● **What you are asked to do**
Take each line of the entries below that contains "which" and copy it.

───── Dataset records

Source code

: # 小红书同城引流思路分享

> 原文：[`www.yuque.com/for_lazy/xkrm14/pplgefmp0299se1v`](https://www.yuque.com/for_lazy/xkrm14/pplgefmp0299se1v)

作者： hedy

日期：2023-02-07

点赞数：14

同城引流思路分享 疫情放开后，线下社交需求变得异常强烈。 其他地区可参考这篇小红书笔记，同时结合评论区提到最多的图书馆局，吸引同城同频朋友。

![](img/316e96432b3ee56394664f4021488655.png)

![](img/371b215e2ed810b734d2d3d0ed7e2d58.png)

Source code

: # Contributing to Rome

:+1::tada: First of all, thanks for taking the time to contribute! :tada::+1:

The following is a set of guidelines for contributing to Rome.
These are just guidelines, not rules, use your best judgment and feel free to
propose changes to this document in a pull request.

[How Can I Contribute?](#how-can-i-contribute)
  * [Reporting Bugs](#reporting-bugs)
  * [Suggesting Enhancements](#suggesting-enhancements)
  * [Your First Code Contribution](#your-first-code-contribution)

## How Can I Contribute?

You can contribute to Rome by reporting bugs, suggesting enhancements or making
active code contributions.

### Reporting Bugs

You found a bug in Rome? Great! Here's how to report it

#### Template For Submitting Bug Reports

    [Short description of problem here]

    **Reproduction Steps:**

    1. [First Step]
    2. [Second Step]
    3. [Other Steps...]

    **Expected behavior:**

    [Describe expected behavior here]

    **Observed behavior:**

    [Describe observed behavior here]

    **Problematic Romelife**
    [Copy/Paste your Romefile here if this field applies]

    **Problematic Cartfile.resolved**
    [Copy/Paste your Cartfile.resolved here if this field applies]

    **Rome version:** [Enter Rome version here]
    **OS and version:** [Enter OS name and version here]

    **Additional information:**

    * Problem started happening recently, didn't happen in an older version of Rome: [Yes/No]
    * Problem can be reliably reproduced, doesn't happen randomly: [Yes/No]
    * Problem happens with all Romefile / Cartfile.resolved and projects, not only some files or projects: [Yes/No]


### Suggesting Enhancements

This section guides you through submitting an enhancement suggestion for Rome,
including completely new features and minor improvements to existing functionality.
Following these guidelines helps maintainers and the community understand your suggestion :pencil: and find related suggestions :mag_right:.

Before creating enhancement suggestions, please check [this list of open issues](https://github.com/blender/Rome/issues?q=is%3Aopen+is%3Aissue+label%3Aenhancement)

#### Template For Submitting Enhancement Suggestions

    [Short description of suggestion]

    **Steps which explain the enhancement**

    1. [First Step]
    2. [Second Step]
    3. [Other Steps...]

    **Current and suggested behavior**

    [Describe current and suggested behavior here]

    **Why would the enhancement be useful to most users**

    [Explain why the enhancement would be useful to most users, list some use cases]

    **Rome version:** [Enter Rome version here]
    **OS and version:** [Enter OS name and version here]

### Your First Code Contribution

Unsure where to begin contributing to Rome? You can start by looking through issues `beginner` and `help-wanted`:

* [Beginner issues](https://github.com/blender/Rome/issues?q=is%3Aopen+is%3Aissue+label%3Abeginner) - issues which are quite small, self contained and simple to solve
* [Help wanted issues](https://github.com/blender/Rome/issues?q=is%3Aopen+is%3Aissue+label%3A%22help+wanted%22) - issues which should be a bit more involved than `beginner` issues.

──────────

● **Result of the task**
    **Steps which explain the enhancement**
* [Beginner issues](https://github.com/blender/Rome/issues?q=is%3Aopen+is%3Aissue+label%3Abeginner) - issues which are quite small, self contained and simple to solve
* [Help wanted issues](https://github.com/blender/Rome/issues?q=is%3Aopen+is%3Aissue+label%3A%22help+wanted%22) - issues which should be a bit more involved than `beginner` issues.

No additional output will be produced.